Zoltán Konyha, VRVis, konyha@vrvis.at [PRIMARY
contact]
Andreas Ammer, VRVis, ammer@vrvis.at
Krešimir Matković, VRVis, matkovic@vrvis.at
Çağatay Turkay, University of Bergen, Cagatay.Turkay@ii.uib.no
Denis Gračanin, Virginia Tech, gracanin@vt.edu
We have used our interactive, multiple linked views visualization
application ComVis in our analysis. ComVis can visualize scalar, categorical
and time series data in several different views. Each view is interactive and
brushable. Brushes defined in the same view or in different views can be combined
using boolean operators. The visual analysis context is captured in session
files. Exchanging session files facilitates better collaboration among members of
our team distributed in several cities.
We created a Python script to automate filtering and aggregation tasks.
We have chosen Python because it allows rapid prototyping. Actually, the script
evolved as part of our analysis and served as a powerful semi-automatic feature
extraction tool.
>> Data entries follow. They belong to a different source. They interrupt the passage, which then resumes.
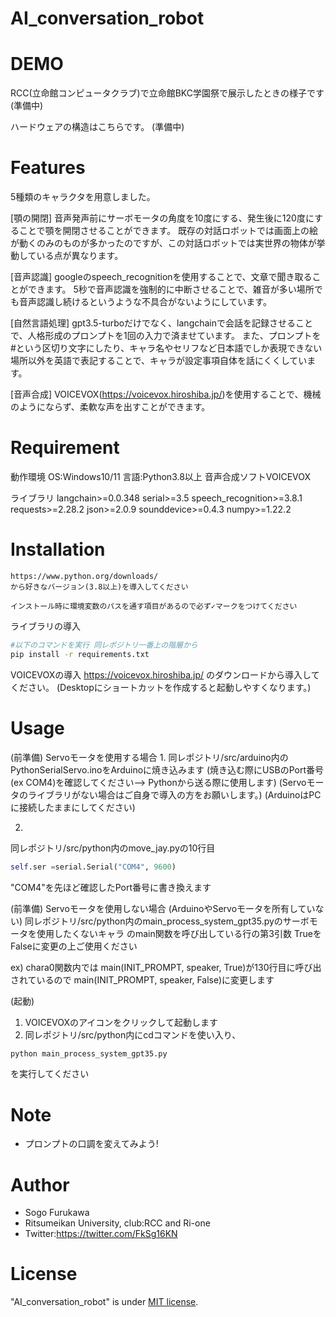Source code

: # AI_conversation_robot


# DEMO
RCC(立命館コンピュータクラブ)で立命館BKC学園祭で展示したときの様子です
(準備中)

ハードウェアの構造はこちらです。
(準備中)

 
# Features
5種類のキャラクタを用意しました。

[顎の開閉]
音声発声前にサーボモータの角度を10度にする、発生後に120度にすることで顎を開閉させることができます。
既存の対話ロボットでは画面上の絵が動くのみのものが多かったのですが、この対話ロボットでは実世界の物体が挙動している点が異なります。

[音声認識]
googleのspeech_recognitionを使用することで、文章で聞き取ることができます。
5秒で音声認識を強制的に中断させることで、雑音が多い場所でも音声認識し続けるというような不具合がないようにしています。

[自然言語処理]
gpt3.5-turboだけでなく、langchainで会話を記録させることで、人格形成のプロンプトを1回の入力で済ませています。 また、プロンプトを#という区切り文字にしたり、キャラ名やセリフなど日本語でしか表現できない場所以外を英語で表記することで、キャラが設定事項自体を話にくくしています。

[音声合成]
VOICEVOX(https://voicevox.hiroshiba.jp/)を使用することで、機械のようにならず、柔軟な声を出すことができます。

 
# Requirement
 
動作環境
OS:Windows10/11
言語:Python3.8以上
音声合成ソフトVOICEVOX 

ライブラリ
langchain>=0.0.348
serial>=3.5
speech_recognition>=3.8.1
requests>=2.28.2 
json>=2.0.9
sounddevice>=0.4.3
numpy>=1.22.2

# Installation
 
 
```Pythonの導入
https://www.python.org/downloads/
から好きなバージョン(3.8以上)を導入してください

インストール時に環境変数のパスを通す項目があるので必ず✓マークをつけてください
```

ライブラリの導入
```sh
#以下のコマンドを実行 同レポジトリ一番上の階層から
pip install -r requirements.txt
```

VOICEVOXの導入
https://voicevox.hiroshiba.jp/
のダウンロードから導入してください。
(Desktopにショートカットを作成すると起動しやすくなります。)

 
# Usage

(前準備) Servoモータを使用する場合
1. 
同レポジトリ/src/arduino内のPythonSerialServo.inoをArduinoに焼き込みます
(焼き込む際にUSBのPort番号(ex COM4)を確認してください--> Pythonから送る際に使用します)
(Servoモータのライブラリがない場合はご自身で導入の方をお願いします。)
(ArduinoはPCに接続したままにしてください)

2. 
同レポジトリ/src/python内のmove_jay.pyの10行目
```python
self.ser =serial.Serial("COM4", 9600)
```
"COM4"を先ほど確認したPort番号に書き換えます


(前準備) Servoモータを使用しない場合 (ArduinoやServoモータを所有していない)
同レポジトリ/src/python内のmain_process_system_gpt35.pyのサーボモータを使用したくないキャラ
のmain関数を呼び出している行の第3引数 TrueをFalseに変更の上ご使用ください

ex) chara0関数内では main(INIT_PROMPT, speaker, True)が130行目に呼び出されているので
main(INIT_PROMPT, speaker, False)に変更します


(起動)
1. VOICEVOXのアイコンをクリックして起動します
2. 同レポジトリ/src/python内にcdコマンドを使い入り、
```sh
python main_process_system_gpt35.py
```
を実行してください

 
# Note
* プロンプトの口調を変えてみよう!

 
# Author
* Sogo Furukawa
* Ritsumeikan University, club:RCC and Ri-one
* Twitter:https://twitter.com/FkSg16KN
 
# License
"AI_conversation_robot" is under [MIT license](https://en.wikipedia.org/wiki/MIT_License).
 
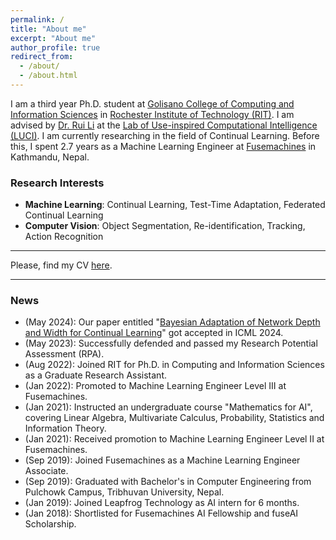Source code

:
 ```yaml
---
permalink: /
title: "About me"
excerpt: "About me"
author_profile: true
redirect_from: 
  - /about/
  - /about.html
---
```



I am a third year Ph.D. student at [Golisano College of Computing and Information Sciences](https://www.rit.edu/computing/) in [Rochester Institute of Technology (RIT)](https://www.rit.edu/). I am advised by [Dr. Rui Li](https://ruililuci.com//) at the [Lab of Use-inspired Computational Intelligence (LUCI)](https://ruililuci.com//). I am currently researching in the field of Continual Learning. Before this, I spent 2.7 years as a Machine Learning Engineer at [Fusemachines](https://fusemachines.com/) in Kathmandu, Nepal. 

### Research Interests
* **Machine Learning**: Continual Learning, Test-Time Adaptation, Federated Continual Learning
* **Computer Vision**: Object Segmentation, Re-identification, Tracking, Action Recognition

---
Please, find my CV [here](https://thapa-jeevan.github.io/files/CV.pdf).

---
### News
* (May 2024): Our paper entitled "[Bayesian Adaptation of Network Depth and Width for Continual Learning](https://openreview.net/pdf?id=c9HddKGiYk)" got accepted in ICML 2024.
* (May 2023): Successfully defended and passed my Research Potential Assessment (RPA).
* (Aug 2022): Joined RIT for Ph.D. in Computing and Information Sciences as a Graduate Research Assistant.
* (Jan 2022): Promoted to Machine Learning Engineer Level III at Fusemachines.
* (Jan 2021): Instructed an undergraduate course "Mathematics for AI", covering Linear Algebra, Multivariate Calculus, Probability, Statistics and Information Theory.
* (Jan 2021): Received promotion to Machine Learning Engineer Level II at Fusemachines.
* (Sep 2019): Joined Fusemachines as a Machine Learning Engineer Associate.
* (Sep 2019): Graduated with Bachelor's in Computer Engineering from Pulchowk Campus, Tribhuvan University, Nepal.
* (Jan 2019): Joined Leapfrog Technology as AI intern for 6 months.
* (Jan 2018): Shortlisted for Fusemachines AI Fellowship and fuseAI Scholarship.
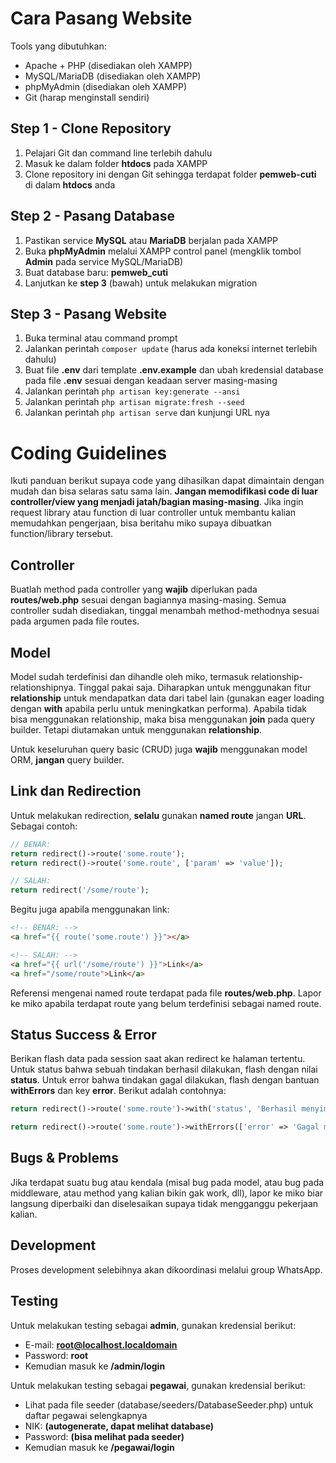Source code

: # Cara Pasang Website

Tools yang dibutuhkan:

- Apache + PHP (disediakan oleh XAMPP)
- MySQL/MariaDB (disediakan oleh XAMPP)
- phpMyAdmin (disediakan oleh XAMPP)
- Git (harap menginstall sendiri)

## Step 1 - Clone Repository

1. Pelajari Git dan command line terlebih dahulu
2. Masuk ke dalam folder **htdocs** pada XAMPP
3. Clone repository ini dengan Git sehingga terdapat folder **pemweb-cuti** di dalam **htdocs** anda

## Step 2 - Pasang Database

1. Pastikan service **MySQL** atau **MariaDB** berjalan pada XAMPP
2. Buka **phpMyAdmin** melalui XAMPP control panel (mengklik tombol **Admin** pada service MySQL/MariaDB)
3. Buat database baru: **pemweb_cuti**
4. Lanjutkan ke **step 3** (bawah) untuk melakukan migration

## Step 3 - Pasang Website

1. Buka terminal atau command prompt
2. Jalankan perintah `composer update` (harus ada koneksi internet terlebih dahulu)
3. Buat file **.env** dari template **.env.example** dan ubah kredensial database pada file **.env** sesuai dengan keadaan server masing-masing
4. Jalankan perintah `php artisan key:generate --ansi`
5. Jalankan perintah `php artisan migrate:fresh --seed`
6. Jalankan perintah `php artisan serve` dan kunjungi URL nya

# Coding Guidelines

Ikuti panduan berikut supaya code yang dihasilkan dapat dimaintain dengan mudah dan bisa selaras satu sama lain. **Jangan memodifikasi code di luar controller/view yang menjadi jatah/bagian masing-masing**. Jika ingin request library atau function di luar controller untuk membantu kalian memudahkan pengerjaan, bisa beritahu miko supaya dibuatkan function/library tersebut.

## Controller

Buatlah method pada controller yang **wajib** diperlukan pada **routes/web.php** sesuai dengan bagiannya masing-masing. Semua controller sudah disediakan, tinggal menambah method-methodnya sesuai pada argumen pada file routes.

## Model

Model sudah terdefinisi dan dihandle oleh miko, termasuk relationship-relationshipnya. Tinggal pakai saja. Diharapkan untuk menggunakan fitur **relationship** untuk mendapatkan data dari tabel lain (gunakan eager loading dengan **with** apabila perlu untuk meningkatkan performa). Apabila tidak bisa menggunakan relationship, maka bisa menggunakan **join** pada query builder. Tetapi diutamakan untuk menggunakan **relationship**.

Untuk keseluruhan query basic (CRUD) juga **wajib** menggunakan model ORM, **jangan** query builder.

## Link dan Redirection

Untuk melakukan redirection, **selalu** gunakan **named route** jangan **URL**. Sebagai contoh:

```php
// BENAR:
return redirect()->route('some.route');
return redirect()->route('some.route', ['param' => 'value']);

// SALAH:
return redirect('/some/route');
```

Begitu juga apabila menggunakan link:

```html
<!-- BENAR: -->
<a href="{{ route('some.route') }}"></a>

<!-- SALAH: -->
<a href="{{ url('/some/route') }}">Link</a>
<a href="/some/route">Link</a>
```

Referensi mengenai named route terdapat pada file **routes/web.php**. Lapor ke miko apabila terdapat route yang belum terdefinisi sebagai named route.

## Status Success & Error

Berikan flash data pada session saat akan redirect ke halaman tertentu. Untuk status bahwa sebuah tindakan berhasil dilakukan, flash dengan nilai **status**. Untuk error bahwa tindakan gagal dilakukan, flash dengan bantuan **withErrors** dan key **error**. Berikut adalah contohnya:

```php
return redirect()->route('some.route')->with('status', 'Berhasil menyimpan data');
```

```php
return redirect()->route('some.route')->withErrors(['error' => 'Gagal menyimpan data']);
```

## Bugs & Problems

Jika terdapat suatu bug atau kendala (misal bug pada model, atau bug pada middleware, atau method yang kalian bikin gak work, dll), lapor ke miko biar langsung diperbaiki dan diselesaikan supaya tidak mengganggu pekerjaan kalian.

## Development

Proses development selebihnya akan dikoordinasi melalui group WhatsApp.

## Testing

Untuk melakukan testing sebagai **admin**, gunakan kredensial berikut:

- E-mail: **root@localhost.localdomain**
- Password: **root**
- Kemudian masuk ke **/admin/login**

Untuk melakukan testing sebagai **pegawai**, gunakan kredensial berikut:

- Lihat pada file seeder (database/seeders/DatabaseSeeder.php) untuk daftar pegawai selengkapnya
- NIK: **(autogenerate, dapat melihat database)**
- Password: **(bisa melihat pada seeder)**
- Kemudian masuk ke **/pegawai/login**
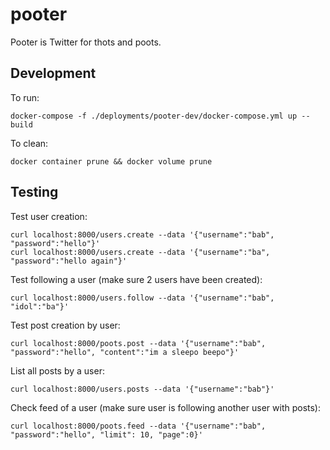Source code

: # pooter

Pooter is Twitter for thots and poots.

## Development

To run:

```
docker-compose -f ./deployments/pooter-dev/docker-compose.yml up --build
```

To clean:

```
docker container prune && docker volume prune
```

## Testing

Test user creation:

```
curl localhost:8000/users.create --data '{"username":"bab", "password":"hello"}'
curl localhost:8000/users.create --data '{"username":"ba", "password":"hello again"}'
```

Test following a user (make sure 2 users have been created):

```
curl localhost:8000/users.follow --data '{"username":"bab", "idol":"ba"}'
```

Test post creation by user:

```
curl localhost:8000/poots.post --data '{"username":"bab", "password":"hello", "content":"im a sleepo beepo"}'
```

List all posts by a user:

```
curl localhost:8000/users.posts --data '{"username":"bab"}'
```

Check feed of a user (make sure user is following another user with posts):

```
curl localhost:8000/poots.feed --data '{"username":"bab", "password":"hello", "limit": 10, "page":0}'
```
By editing the Python code, we could flexibly compute any
aggregate data we required for the visual analysis in only a few minutes. This
became especially obvious when we required separate symptom statistics before
and after day 7 of the time period in the data set to estimate the number of
people infected. Overall, this approach was more efficient than trying to
implement similar custom aggregation methods in the C++ code of ComVis or
implementing a generic aggregation framework.
We used Microsoft ExcelTM to create the bar chart in Figure
1.1 and to compute the numbers of people infected in different cities.
Video:
ANSWERS:
MC2.1:
Analyze the records you have been given to characterize the spread of the
disease. You should take into
consideration symptoms of the disease, mortality rates, temporal patterns of
the onset, peak and recovery of the disease.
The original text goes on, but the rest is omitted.